The U.S. Department of Transportation's Federal Transit Administration (FTA) announced grant awards, totaling $25 million, that will help provide Americans in communities across the country with better transit service, including expanded routes, Bus Rapid Transit, and on-demand service. This is in response to the Covid-19 pandemic, in order to help restore and improve services that had been affected.
"Throughout the pandemic, our transit agencies and the essential workers who operate them have kept this country moving – ensuring people could continue to get to work, school, medical appointments, and more," said Pete Buttigieg, the U.S. Transportation Secretary. "Now, thanks to President Biden’s American Rescue Plan, they will have the resources they need to better serve riders across the country."
The grants are being provided through the FTA's Route Planning Restoration Project. This is in response to the changes in travel patterns that were affected by the pandemic.
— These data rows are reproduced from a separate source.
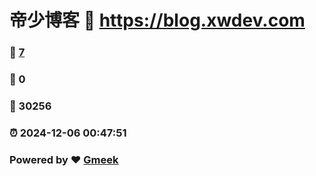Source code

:# 帝少博客 :link: https://blog.xwdev.com 
### :page_facing_up: [7](https://blog.xwdev.com/tag.html) 
### :speech_balloon: 0 
### :hibiscus: 30256 
### :alarm_clock: 2024-12-06 00:47:51 
### Powered by :heart: [Gmeek](https://github.com/Meekdai/Gmeek)
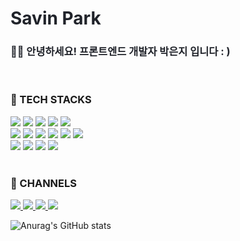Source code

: <h1 style="color:#20232a;">
Savin Park
</h1>

<h3 style="color:#20232a;">
👋🏻 안녕하세요! 프론트엔드 개발자 박은지 입니다 : )
</h3>

<br/>

<!-- TECH STACKS -->

### 🚀 TECH STACKS

<div>
<img src="https://img.shields.io/badge/html5-ffffff.svg?style=for-the-badge&logo=html5&logoColor=E34F26" />
<img src="https://img.shields.io/badge/css3-ffffff.svg?style=for-the-badge&logo=css3&logoColor=1572B6" />
<img src="https://img.shields.io/badge/javascript-ffffff.svg?style=for-the-badge&logo=javascript&logoColor=F7DF1E" />
<img src="https://img.shields.io/badge/typescript-ffffff.svg?style=for-the-badge&logo=typescript&logoColor=3178C6" />
<img src="https://img.shields.io/badge/dart-ffffff.svg?style=for-the-badge&logo=dart&logoColor=0175C2" />
</div>
<div>
<img src="https://img.shields.io/badge/react-ffffff.svg?style=for-the-badge&logo=react&logoColor=61DAFB" />
<img src="https://img.shields.io/badge/next.js-ffffff.svg?style=for-the-badge&logo=next.js&logoColor=000000" />
<img src="https://img.shields.io/badge/recoil-ffffff.svg?style=for-the-badge&logo=recoil&logoColor=3578E5" />
<img src="https://img.shields.io/badge/graphql-ffffff.svg?style=for-the-badge&logo=graphql&logoColor=E10098" />
<img src="https://img.shields.io/badge/flutter-ffffff.svg?style=for-the-badge&logo=flutter&logoColor=02569B" />
<img src="https://img.shields.io/badge/docker-ffffff.svg?style=for-the-badge&logo=docker&logoColor=2496ED" />
</div>
<div>
<img src="https://img.shields.io/badge/git-ffffff.svg?style=for-the-badge&logo=git&logoColor=F05032" />
<img src="https://img.shields.io/badge/github-ffffff.svg?style=for-the-badge&logo=github&logoColor=181717" />
<img src="https://img.shields.io/badge/gitea-ffffff.svg?style=for-the-badge&logo=gitea&logoColor=609926" />
<img src="https://img.shields.io/badge/notion-ffffff.svg?style=for-the-badge&logo=notion&logoColor=000000" />
</div>

<br/>

<!-- CHANNELS -->

### 🔗 CHANNELS

<a href="https://github.com/savinqkr">
<img src="https://img.shields.io/badge/GitHub-100000?style=for-the-badge&logo=github&logoColor=white" />
</a>
<a href="https://savinqkr.notion.site/Welcome-7ed0088f908b439b8a070f858a4a8424?pvs=4">
<img src="https://img.shields.io/badge/Notion-ffffff?style=for-the-badge&logo=notion&logoColor=black" />
</a>
<a href="https://savinqkr.github.io/">
<img src="https://img.shields.io/badge/Blog-6f57a9?style=for-the-badge&logo=github&logoColor=white" />
</a>
<a href="https://www.linkedin.com/in/savinqkr/">
<img src="https://img.shields.io/badge/LinkedIn-0077B5?style=for-the-badge&logo=linkedin&logoColor=white" />
</a>

<br/>

<!-- GITHUB STATS -->

![Anurag's GitHub stats](https://github-readme-stats.vercel.app/api?username=savinqkr&show_icons=true&theme=dracula)

<!--
**savinqkr/savinqkr** is a ✨ _special_ ✨ repository because its `README.md` (this file) appears on your GitHub profile.

Here are some ideas to get you started:

- 🔭 I’m currently working on ...
- 🌱 I’m currently learning ...
- 👯 I’m looking to collaborate on ...
- 🤔 I’m looking for help with ...
- 💬 Ask me about ...
- 📫 How to reach me: ...
- 😄 Pronouns: ...
- ⚡ Fun fact: ...
-->
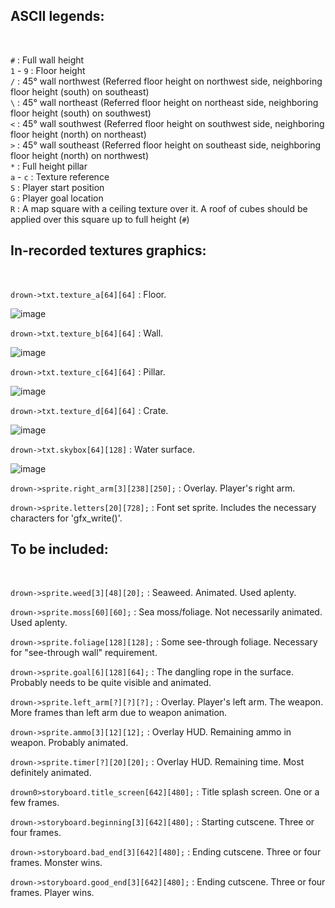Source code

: ## ASCII legends:
<br>

`#`       : Full wall height<br>
`1` - `9` : Floor height<br>
`/`       : 45° wall northwest (Referred floor height on northwest side, neighboring floor height (south) on southeast)<br>
`\`       : 45° wall northeast (Referred floor height on northeast side, neighboring floor height (south) on southwest)<br>
`<`       : 45° wall southwest (Referred floor height on southwest side, neighboring floor height (north) on northeast)<br>
`>`       : 45° wall southeast (Referred floor height on southeast side, neighboring floor height (north) on northwest)<br>
`*`       : Full height pillar<br>
`a` - `c` : Texture reference<br>
`S`       : Player start position<br>
`G`       : Player goal location<br>
`R`       : A map square with a ceiling texture over it. A roof of cubes should be applied over this square up to full height (`#`)<br>

## In-recorded textures graphics:
<br>

`drown->txt.texture_a[64][64]` : Floor.<br> 

![image](https://user-images.githubusercontent.com/70949716/216399368-b52723d5-13c3-40b9-92d7-0153e7ee3758.png) <br>

`drown->txt.texture_b[64][64]` : Wall.<br>

![image](https://user-images.githubusercontent.com/70949716/216617733-ba63c1f7-67b5-49d9-944a-1092b340e125.png) <br>

`drown->txt.texture_c[64][64]` : Pillar.<br>

![image](https://user-images.githubusercontent.com/70949716/216831640-89a83d30-060e-4251-9ac7-59f3d895c929.png) <br>

`drown->txt.texture_d[64][64]` : Crate.<br> 

![image](https://user-images.githubusercontent.com/70949716/216399608-7c2a9388-4216-4df1-b475-a01df5fe807c.png) <br>

`drown->txt.skybox[64][128]`  : Water surface.<br> 

![image](https://user-images.githubusercontent.com/70949716/216763126-8dc46de6-ee83-449e-aff6-b13f54279044.png) <br>

`drown->sprite.right_arm[3][238][250];` : Overlay. Player's right arm.<br>

`drown->sprite.letters[20][728];` : Font set sprite. Includes the necessary characters for 'gfx_write()'. <br>

## To be included: 
<br>

`drown->sprite.weed[3][48][20];`  : Seaweed. Animated. Used aplenty. <br>

`drown->sprite.moss[60][60];` : Sea moss/foliage. Not necessarily animated. Used aplenty. <br>

`drown->sprite.foliage[128][128];`  : Some see-through foliage. Necessary for "see-through wall" requirement.

`drown->sprite.goal[6][128][64];` : The dangling rope in the surface. Probably needs to be quite visible and animated.

`drown->sprite.left_arm[?][?][?];`  : Overlay. Player's left arm. The weapon. More frames than left arm due to weapon animation. <br>

`drown->sprite.ammo[3][12][12];`  : Overlay HUD. Remaining ammo in weapon. Probably animated. <br>

`drown->sprite.timer[?][20][20];` : Overlay HUD. Remaining time. Most definitely animated. <br>

`drown0>storyboard.title_screen[642][480];` : Title splash screen. One or a few frames. <br>

`drown->storyboard.beginning[3][642][480];` : Starting cutscene. Three or four frames. <br>

`drown->storyboard.bad_end[3][642][480];` : Ending cutscene. Three or four frames. Monster wins. <br>

`drown->storyboard.good_end[3][642][480];`  : Ending cutscene. Three or four frames. Player wins. <br>

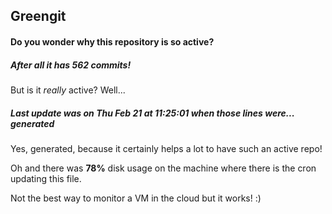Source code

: ## Greengit

#### Do you wonder why this repository is so active?

##### After all it has 562 commits!

But is it *really* active? Well...

##### Last update was on Thu Feb 21 at 11:25:01 when those lines were... generated

Yes, generated, because it certainly helps a lot to have such an active repo!

Oh and there was **78%** disk usage on the machine
where there is the cron updating this file.

Not the best way to monitor a VM in the cloud but it works! :)
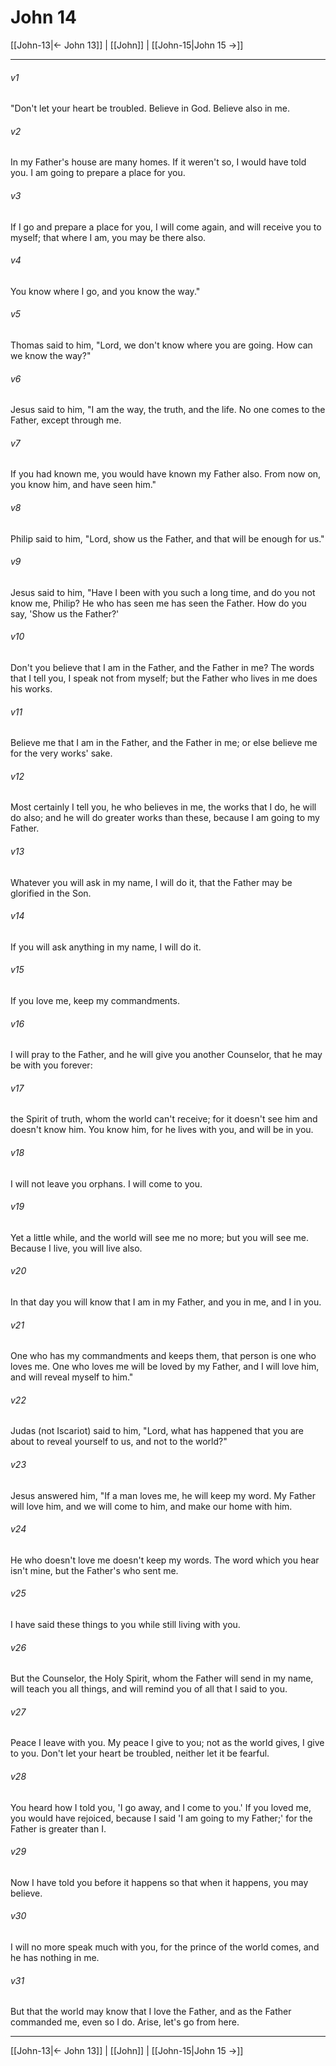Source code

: # John 14

[[John-13|← John 13]] | [[John]] | [[John-15|John 15 →]]
***



###### v1 
"Don't let your heart be troubled. Believe in God. Believe also in me. 

###### v2 
In my Father's house are many homes. If it weren't so, I would have told you. I am going to prepare a place for you. 

###### v3 
If I go and prepare a place for you, I will come again, and will receive you to myself; that where I am, you may be there also. 

###### v4 
You know where I go, and you know the way." 

###### v5 
Thomas said to him, "Lord, we don't know where you are going. How can we know the way?" 

###### v6 
Jesus said to him, "I am the way, the truth, and the life. No one comes to the Father, except through me. 

###### v7 
If you had known me, you would have known my Father also. From now on, you know him, and have seen him." 

###### v8 
Philip said to him, "Lord, show us the Father, and that will be enough for us." 

###### v9 
Jesus said to him, "Have I been with you such a long time, and do you not know me, Philip? He who has seen me has seen the Father. How do you say, 'Show us the Father?' 

###### v10 
Don't you believe that I am in the Father, and the Father in me? The words that I tell you, I speak not from myself; but the Father who lives in me does his works. 

###### v11 
Believe me that I am in the Father, and the Father in me; or else believe me for the very works' sake. 

###### v12 
Most certainly I tell you, he who believes in me, the works that I do, he will do also; and he will do greater works than these, because I am going to my Father. 

###### v13 
Whatever you will ask in my name, I will do it, that the Father may be glorified in the Son. 

###### v14 
If you will ask anything in my name, I will do it. 

###### v15 
If you love me, keep my commandments. 

###### v16 
I will pray to the Father, and he will give you another Counselor, that he may be with you forever: 

###### v17 
the Spirit of truth, whom the world can't receive; for it doesn't see him and doesn't know him. You know him, for he lives with you, and will be in you. 

###### v18 
I will not leave you orphans. I will come to you. 

###### v19 
Yet a little while, and the world will see me no more; but you will see me. Because I live, you will live also. 

###### v20 
In that day you will know that I am in my Father, and you in me, and I in you. 

###### v21 
One who has my commandments and keeps them, that person is one who loves me. One who loves me will be loved by my Father, and I will love him, and will reveal myself to him." 

###### v22 
Judas (not Iscariot) said to him, "Lord, what has happened that you are about to reveal yourself to us, and not to the world?" 

###### v23 
Jesus answered him, "If a man loves me, he will keep my word. My Father will love him, and we will come to him, and make our home with him. 

###### v24 
He who doesn't love me doesn't keep my words. The word which you hear isn't mine, but the Father's who sent me. 

###### v25 
I have said these things to you while still living with you. 

###### v26 
But the Counselor, the Holy Spirit, whom the Father will send in my name, will teach you all things, and will remind you of all that I said to you. 

###### v27 
Peace I leave with you. My peace I give to you; not as the world gives, I give to you. Don't let your heart be troubled, neither let it be fearful. 

###### v28 
You heard how I told you, 'I go away, and I come to you.' If you loved me, you would have rejoiced, because I said 'I am going to my Father;' for the Father is greater than I. 

###### v29 
Now I have told you before it happens so that when it happens, you may believe. 

###### v30 
I will no more speak much with you, for the prince of the world comes, and he has nothing in me. 

###### v31 
But that the world may know that I love the Father, and as the Father commanded me, even so I do. Arise, let's go from here.

***
[[John-13|← John 13]] | [[John]] | [[John-15|John 15 →]]
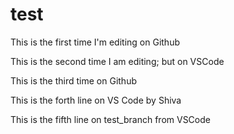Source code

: # test

This is the first time I'm editing on Github

This is the second time I am editing; but on VSCode

This is the third time on Github

This is the forth line on VS Code by Shiva

This is the fifth line on test_branch from VSCode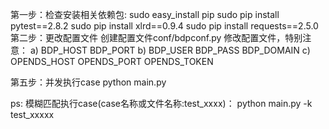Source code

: 第一步：检查安装相关依赖包:
sudo easy_install pip
sudo pip install pytest==2.8.2
sudo pip install xlrd==0.9.4
sudo pip install requests==2.5.0
第二步：更改配置文件
创建配置文件conf/bdpconf.py
修改配置文件，特别注意：
a) BDP_HOST
   BDP_PORT
b) BDP_USER
   BDP_PASS
   BDP_DOMAIN
c) OPENDS_HOST
   OPENDS_PORT
   OPENDS_TOKEN

第五步：并发执行case
python main.py

ps: 模糊匹配执行case(case名称或文件名称:test_xxxx)：
python main.py -k test_xxxxx
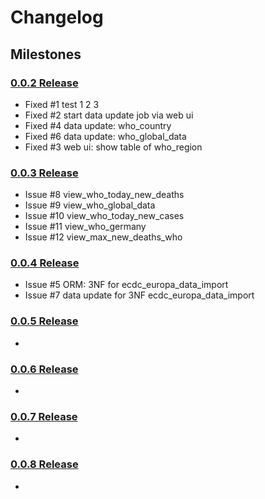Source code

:# Changelog

## Milestones

### [0.0.2 Release](https://git.noc.ruhr-uni-bochum.de/learn_r_and_python/covid19python/-/milestones/2)
* Fixed #1 test 1 2 3
* Fixed #2 start data update job via web ui 
* Fixed #4 data update: who_country
* Fixed #6 data update: who_global_data
* Fixed #3 web ui: show table of who_region

### [0.0.3 Release](https://git.noc.ruhr-uni-bochum.de/learn_r_and_python/covid19python/-/milestones/3)
* Issue #8 view_who_today_new_deaths
* Issue #9 view_who_global_data
* Issue #10 view_who_today_new_cases
* Issue #11 view_who_germany
* Issue #12 view_max_new_deaths_who

### [0.0.4 Release](https://git.noc.ruhr-uni-bochum.de/learn_r_and_python/covid19python/-/milestones/4)
* Issue #5 ORM: 3NF for ecdc_europa_data_import
* Issue #7 data update for 3NF ecdc_europa_data_import

### [0.0.5 Release](https://git.noc.ruhr-uni-bochum.de/learn_r_and_python/covid19python/-/milestones/5)
*

### [0.0.6 Release](https://git.noc.ruhr-uni-bochum.de/learn_r_and_python/covid19python/-/milestones/6)
*

### [0.0.7 Release](https://git.noc.ruhr-uni-bochum.de/learn_r_and_python/covid19python/-/milestones/7)
*

### [0.0.8 Release](https://git.noc.ruhr-uni-bochum.de/learn_r_and_python/covid19python/-/milestones/8)
*
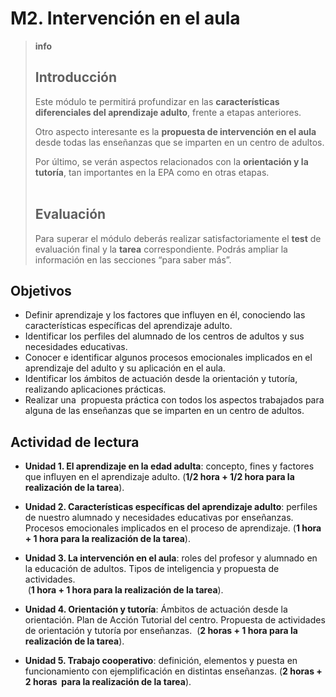 
# M2. Intervención en el aula

>**info**
>## Introducción
>
>Este módulo te permitirá profundizar en las **características diferenciales del aprendizaje adulto**, frente a etapas anteriores.
>
>Otro aspecto interesante es la **propuesta de intervención en el aula** desde todas las enseñanzas que se imparten en un centro de adultos.
>
>Por último, se verán aspectos relacionados con la **orientación y la tutoría**, tan importantes en la EPA como en otras etapas.<br/><br/>
>
>## Evaluación
>
>Para superar el módulo deberás realizar satisfactoriamente el **test** de evaluación final y la **tarea** correspondiente. Podrás ampliar la información en las secciones “para saber más”.

## Objetivos

- Definir aprendizaje y los factores que influyen en él, conociendo las características específicas del aprendizaje adulto.
- Identificar los perfiles del alumnado de los centros de adultos y sus necesidades educativas.
- Conocer e identificar algunos procesos emocionales implicados en el aprendizaje del adulto y su aplicación en el aula.
- Identificar los ámbitos de actuación desde la orientación y tutoría, realizando aplicaciones prácticas.
- Realizar una  propuesta práctica con todos los aspectos trabajados para alguna de las enseñanzas que se imparten en un centro de adultos.

## Actividad de lectura

* **Unidad 1. El aprendizaje en la edad adulta**: concepto, fines y factores que influyen en el aprendizaje adulto. (**1/2 hora + 1/2 hora para la realización de la tarea**).

* **Unidad 2. Características específicas del aprendizaje adulto**: perfiles de nuestro alumnado y necesidades educativas por enseñanzas. Procesos emocionales implicados en el proceso de aprendizaje. (**1 hora + 1 hora para la realización de la tarea**).

* **Unidad 3. La intervención en el aula**: roles del profesor y alumnado en la educación de adultos. Tipos de inteligencia y propuesta de actividades.<br/> (**1 hora + 1 hora para la realización de la tarea**).

* **Unidad 4. Orientación y tutoría**: Ámbitos de actuación desde la orientación. Plan de Acción Tutorial del centro. Propuesta de actividades de orientación y tutoría por enseñanzas.  (**2 horas + 1 hora para la realización de la tarea**).

* **Unidad 5. Trabajo cooperativo**: definición, elementos y puesta en funcionamiento con ejemplificación en distintas enseñanzas. (**2 horas + 2 horas  para la realización de la tarea**).
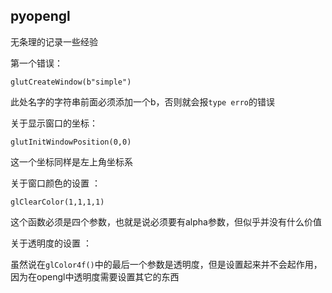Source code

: ## pyopengl

无条理的记录一些经验


第一个错误：

	glutCreateWindow(b"simple")

此处名字的字符串前面必须添加一个b，否则就会报`type erro`的错误



关于显示窗口的坐标：

	glutInitWindowPosition(0,0)

这一个坐标同样是左上角坐标系


关于窗口颜色的设置 ：

	glClearColor(1,1,1,1)

这个函数必须是四个参数，也就是说必须要有alpha参数，但似乎并没有什么价值


关于透明度的设置 ：

虽然说在`glColor4f()`中的最后一个参数是透明度，但是设置起来并不会起作用，因为在opengl中透明度需要设置其它的东西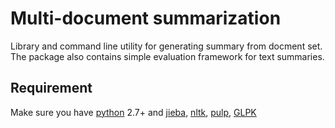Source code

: # Multi-document summarization

Library and command line utility for generating summary from docment set. The
package also contains simple evaluation framework for text summaries.

## Requirement

Make sure you have [python](http://www.python.org/) 2.7+ and 
[jieba](https://github.com/fxsjy/jieba), 
[nltk](http://www.nltk.org/),
[pulp](https://pythonhosted.org/PuLP/),
[GLPK](https://www.gnu.org/software/glpk/)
The grants will help transit agencies with planning projects to increase ridership and reduce travel times. The program will also support local efforts to increase the quality and frequency of transit services for low-income riders, and those in disadvantaged communities who may need more options to travel to jobs, school, and healthcare. Eligible recipients included any Urbanized Area Formula Grant recipient that had reduced transit service on or after January 20, 2020, due to COVID-19.
"The Route Restoration Program will greatly assist transit agencies nationwide in eliminating barriers and increasing equity in underserved communities," said Nuria Fernandez, FTA Administrator. "COVID-19 drastically altered how transit systems operate, and these funds will provide an opportunity for them to take a fresh look at their systems and routes, to ensure that everyone has access to transportation."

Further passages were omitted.